Go through the entries below and give the number of lines that have the string "DoxyCompactItemize", and only that.
☆ ☆ ☆
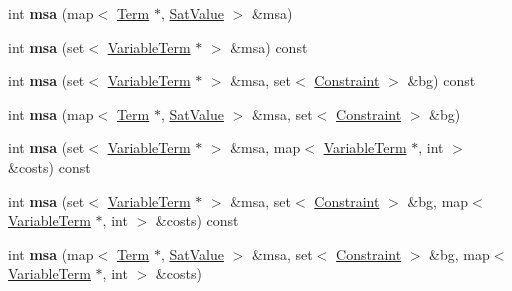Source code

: \begin{DoxyCompactItemize}
\item 
\hypertarget{classConstraint_a70a760c53060ed4d6b3810f92164d42c}{int {\bfseries msa} (map$<$ \hyperlink{classTerm}{\-Term} $\ast$, \hyperlink{classSatValue}{\-Sat\-Value} $>$ \&msa)}\label{classConstraint_a70a760c53060ed4d6b3810f92164d42c}

\item 
\hypertarget{classConstraint_aa22f7e399260fded2bb0c4601b6f56ca}{int {\bfseries msa} (set$<$ \hyperlink{classVariableTerm}{\-Variable\-Term} $\ast$ $>$ \&msa) const }\label{classConstraint_aa22f7e399260fded2bb0c4601b6f56ca}

\item 
\hypertarget{classConstraint_a5a399e2e9b5fb661a529eac2a9bb44fb}{int {\bfseries msa} (set$<$ \hyperlink{classVariableTerm}{\-Variable\-Term} $\ast$ $>$ \&msa, set$<$ \hyperlink{classConstraint}{\-Constraint} $>$ \&bg) const }\label{classConstraint_a5a399e2e9b5fb661a529eac2a9bb44fb}

\item 
\hypertarget{classConstraint_a7a2c968ae20470063ad0267349194df9}{int {\bfseries msa} (map$<$ \hyperlink{classTerm}{\-Term} $\ast$, \hyperlink{classSatValue}{\-Sat\-Value} $>$ \&msa, set$<$ \hyperlink{classConstraint}{\-Constraint} $>$ \&bg)}\label{classConstraint_a7a2c968ae20470063ad0267349194df9}

\item 
\hypertarget{classConstraint_a2479161a01c443f4eb224b7fb7217362}{int {\bfseries msa} (set$<$ \hyperlink{classVariableTerm}{\-Variable\-Term} $\ast$ $>$ \&msa, map$<$ \hyperlink{classVariableTerm}{\-Variable\-Term} $\ast$, int $>$ \&costs) const }\label{classConstraint_a2479161a01c443f4eb224b7fb7217362}

\item 
\hypertarget{classConstraint_a7c474fbddf288ae4d434ad522e3f77d2}{int {\bfseries msa} (set$<$ \hyperlink{classVariableTerm}{\-Variable\-Term} $\ast$ $>$ \&msa, set$<$ \hyperlink{classConstraint}{\-Constraint} $>$ \&bg, map$<$ \hyperlink{classVariableTerm}{\-Variable\-Term} $\ast$, int $>$ \&costs) const }\label{classConstraint_a7c474fbddf288ae4d434ad522e3f77d2}

\item 
\hypertarget{classConstraint_a59bc13545b1cba70b4f019510d0dab30}{int {\bfseries msa} (map$<$ \hyperlink{classTerm}{\-Term} $\ast$, \hyperlink{classSatValue}{\-Sat\-Value} $>$ \&msa, set$<$ \hyperlink{classConstraint}{\-Constraint} $>$ \&bg, map$<$ \hyperlink{classVariableTerm}{\-Variable\-Term} $\ast$, int $>$ \&costs)}\label{classConstraint_a59bc13545b1cba70b4f019510d0dab30}


\end{DoxyCompactItemize}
☆ ☆ ☆
» **Task answer**: 2